I am frozen in space as I try to remember to breathe.
I see the familiar darkness I’d become so well acquainted with in another life. I watch as the mouse moves, dotted lines measuring the empty space where eggs mature and release, top to bottom, side to side, empirically judging normalcy. I am time traveling; each blink brings flashes of multiple ripe follicles clustered like grapes, shots given to force the release of microscopic eggs, tiny syringes full of the best swimmers manually inserted through a minuscule tube. I hear whispers of prayer after prayer after prayer for that magical binding and division of cells that would make me a mother at last.
There was a time when this was routine. But that was a different time, and I have not considered that I am a different person now. I have not considered that in finding myself mentally and physically, in opening my heart and embracing my nature, there is a new discomfort with this invasion.
I have not considered that now I am dealing with new possibilities, demands and recommendations, unsure and sad and still figuring things out. That right now I don't trust my body, my hope wanes and my love for it has been hiding.

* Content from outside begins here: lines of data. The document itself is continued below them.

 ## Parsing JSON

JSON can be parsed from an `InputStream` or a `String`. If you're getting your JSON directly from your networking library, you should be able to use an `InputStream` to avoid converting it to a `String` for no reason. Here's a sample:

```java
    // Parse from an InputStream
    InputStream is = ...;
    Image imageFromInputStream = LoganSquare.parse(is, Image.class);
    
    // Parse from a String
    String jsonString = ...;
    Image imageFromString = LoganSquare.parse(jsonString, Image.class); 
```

In the dark, I watch, unaware of the filling of my mind with the past; infertility, longing, marriage, a life that is dead and buried but somehow moving and writhing beneath my surface.
Nostalgia is not always sweet. Bitterness creeps and winds, choking out happiness and okay-ness, invasive vines on the life I’ve built.
Finally, she pulls the wand out. I wipe the foul smelling jelly from my pubic hair and put my pants back on. I wash my hands in hot water and soap, but hours later it will creep into my nose when I move them too close.
It takes a few minutes for me to realize I’ve been caught. I walk to my car and get inside, and as I begin the text I am fine, but by the time I’ve finished typing, the tears have come. The sky is grey and dripping and my eyes open, emotions pour from me like a flash flood.
My heart cries out in confusion, pain, and longing. The sobs are primal but familiar, and there is a voice inside me that wonders how I can ever possibly stop. I think maybe I will just cry forever.
The thing about triggers is that you don’t know them.
I would have gone with you, he says, and held your hand.
I didn’t know it was going to be upsetting, I reply.